Finally, deference and demeanour rituals were likely informed by a sense of familiarity. Many customers were ‘regulars’ and have a steady acquaintance with team members and coordinators. They knew, interactionally speaking, the lay of the land. However, familiar characters do not always follow the script. I attend to this lack of ‘ritual care’ (Goffman, 1967, p. 95) in the next section.

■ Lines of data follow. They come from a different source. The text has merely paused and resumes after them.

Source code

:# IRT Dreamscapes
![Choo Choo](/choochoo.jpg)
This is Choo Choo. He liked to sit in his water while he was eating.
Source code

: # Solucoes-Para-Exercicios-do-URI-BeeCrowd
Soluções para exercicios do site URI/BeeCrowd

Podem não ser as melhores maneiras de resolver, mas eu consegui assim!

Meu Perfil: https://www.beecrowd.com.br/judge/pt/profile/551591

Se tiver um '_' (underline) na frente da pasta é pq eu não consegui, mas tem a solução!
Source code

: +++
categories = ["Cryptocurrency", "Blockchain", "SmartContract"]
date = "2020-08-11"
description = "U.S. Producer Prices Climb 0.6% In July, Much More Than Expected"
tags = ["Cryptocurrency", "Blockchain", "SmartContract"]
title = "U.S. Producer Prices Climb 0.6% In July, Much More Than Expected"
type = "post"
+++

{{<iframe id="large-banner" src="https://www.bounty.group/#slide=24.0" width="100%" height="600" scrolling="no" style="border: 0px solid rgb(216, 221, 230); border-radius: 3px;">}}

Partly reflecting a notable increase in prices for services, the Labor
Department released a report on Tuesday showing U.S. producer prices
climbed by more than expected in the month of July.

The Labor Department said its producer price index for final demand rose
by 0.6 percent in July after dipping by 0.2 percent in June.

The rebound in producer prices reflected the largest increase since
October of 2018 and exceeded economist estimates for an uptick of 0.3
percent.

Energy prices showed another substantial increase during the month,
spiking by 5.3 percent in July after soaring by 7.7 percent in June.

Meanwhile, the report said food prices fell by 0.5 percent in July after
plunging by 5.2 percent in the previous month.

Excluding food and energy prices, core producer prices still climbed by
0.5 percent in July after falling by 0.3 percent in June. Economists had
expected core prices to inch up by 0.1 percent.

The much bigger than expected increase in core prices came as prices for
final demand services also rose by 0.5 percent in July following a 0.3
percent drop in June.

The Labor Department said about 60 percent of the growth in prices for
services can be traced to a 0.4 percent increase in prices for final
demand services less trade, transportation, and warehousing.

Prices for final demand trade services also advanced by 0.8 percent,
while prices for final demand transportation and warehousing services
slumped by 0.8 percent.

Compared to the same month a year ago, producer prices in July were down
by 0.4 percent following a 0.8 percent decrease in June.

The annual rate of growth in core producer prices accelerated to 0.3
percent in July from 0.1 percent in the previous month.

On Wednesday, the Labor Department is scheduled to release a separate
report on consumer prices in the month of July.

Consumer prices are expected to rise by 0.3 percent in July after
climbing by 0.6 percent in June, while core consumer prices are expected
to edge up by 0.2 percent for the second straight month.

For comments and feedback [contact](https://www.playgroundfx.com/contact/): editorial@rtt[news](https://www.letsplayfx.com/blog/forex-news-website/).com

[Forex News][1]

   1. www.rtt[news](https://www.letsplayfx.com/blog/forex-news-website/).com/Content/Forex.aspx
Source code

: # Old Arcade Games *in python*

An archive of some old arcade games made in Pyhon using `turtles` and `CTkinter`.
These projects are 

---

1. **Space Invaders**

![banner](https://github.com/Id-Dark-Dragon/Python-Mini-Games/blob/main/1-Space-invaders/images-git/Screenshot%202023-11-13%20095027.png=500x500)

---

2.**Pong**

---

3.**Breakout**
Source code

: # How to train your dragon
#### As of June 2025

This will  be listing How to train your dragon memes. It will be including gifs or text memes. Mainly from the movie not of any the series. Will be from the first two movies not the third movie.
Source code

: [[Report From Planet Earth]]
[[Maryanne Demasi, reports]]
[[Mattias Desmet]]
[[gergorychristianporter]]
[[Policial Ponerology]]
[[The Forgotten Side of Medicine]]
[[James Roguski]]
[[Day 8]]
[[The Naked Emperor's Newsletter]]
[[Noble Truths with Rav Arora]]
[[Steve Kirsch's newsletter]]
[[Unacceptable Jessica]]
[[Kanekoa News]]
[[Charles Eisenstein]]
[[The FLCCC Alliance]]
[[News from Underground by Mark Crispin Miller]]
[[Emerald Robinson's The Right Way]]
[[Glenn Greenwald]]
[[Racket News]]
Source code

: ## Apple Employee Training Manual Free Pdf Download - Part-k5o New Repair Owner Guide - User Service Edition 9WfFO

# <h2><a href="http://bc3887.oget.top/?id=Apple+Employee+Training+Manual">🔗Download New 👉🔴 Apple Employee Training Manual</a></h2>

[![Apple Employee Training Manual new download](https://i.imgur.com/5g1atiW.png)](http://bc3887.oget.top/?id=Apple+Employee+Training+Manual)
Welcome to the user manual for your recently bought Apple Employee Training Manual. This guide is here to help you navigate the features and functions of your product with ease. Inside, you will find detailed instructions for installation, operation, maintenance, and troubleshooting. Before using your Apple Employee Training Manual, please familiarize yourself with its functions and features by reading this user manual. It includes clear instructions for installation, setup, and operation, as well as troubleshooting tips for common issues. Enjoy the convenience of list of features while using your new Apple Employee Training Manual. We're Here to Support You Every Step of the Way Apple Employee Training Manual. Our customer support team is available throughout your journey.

Interactional transgressions
Interactions between team members, coordinators and customers mostly unfolded in a smooth manner, sustaining not just the internal action, but also celebrating external values (here being the capability, value and personhood of learning-disabled adults). However, interactional expectations were occasionally agitated. There were moments where customers did not accord appropriate deference or act with appropriate demeanour which, in turn, aligned with a deficit scripting of disability. This seemed to be based upon infantilising and problematic assumptions of learning-disabled adults. Consider the following extract focused on an interaction between Kat (team member) and a regular customer:
Kat writes the four items ordered by the customer on a piece of paper and then attempts to enter each item’s price into the phone to calculate the overall cost. On each occasion, the customer leans over, hovering their hand over the phone, and indicates to Kat where to press. On the third and fourth occasion of this happening, Kat furrows her eyebrows and pulls a face which appears to indicate her frustration [I know that Kat has previously taken orders without such interventions]. Kat asks, ‘cash or card’. ‘Card’, the customer replies. The customer, again, reaches over and indicates to Kat what button to press. Kat, quietly and without the customer noticing, huffs. The customer, who has been smiling and (to me at least) affable throughout the exchange, leaves.
As highlighted in the previous section, interventions for supporting team members are sometimes welcome (e.g. helping with money). Yet, these ‘protective intercessions’ (Goffman, 1979), it seemed, should only be made when invited by team members and there was a serious risk of harm (e.g. sharp knives, heavy equipment and hot water are exclusively handled by coordinators). Kat’s reactions in the above vignette made clear that the customer’s interventions were unwanted. It constituted what Goffman (1967, pp. 122–123) calls an ‘over-involvement’, ‘a form of tyranny’ which can ‘momentarily [incapacitate] the individual as an interactant’. Lauren (coordinator) described a similar occasion in which a customer bypassed Mark (team member) by reaching into the money box to get their change; ‘I was gobsmacked, I was just so embarrassed for Mark. Would you do that in Costa [Coffee]?’ Costa and Starbucks were frequently named as contrasting examples to the café to highlight the extra time that an order might take. Here, they are invoked by Lauren as a comparator when the customer broke the ceremonial order by taking change from the money box. This highlights how the ceremonial order is used as the basis of affording sacred worth to team members. This is a precarious arrangement, since customers do not always uphold certain standards of expectation.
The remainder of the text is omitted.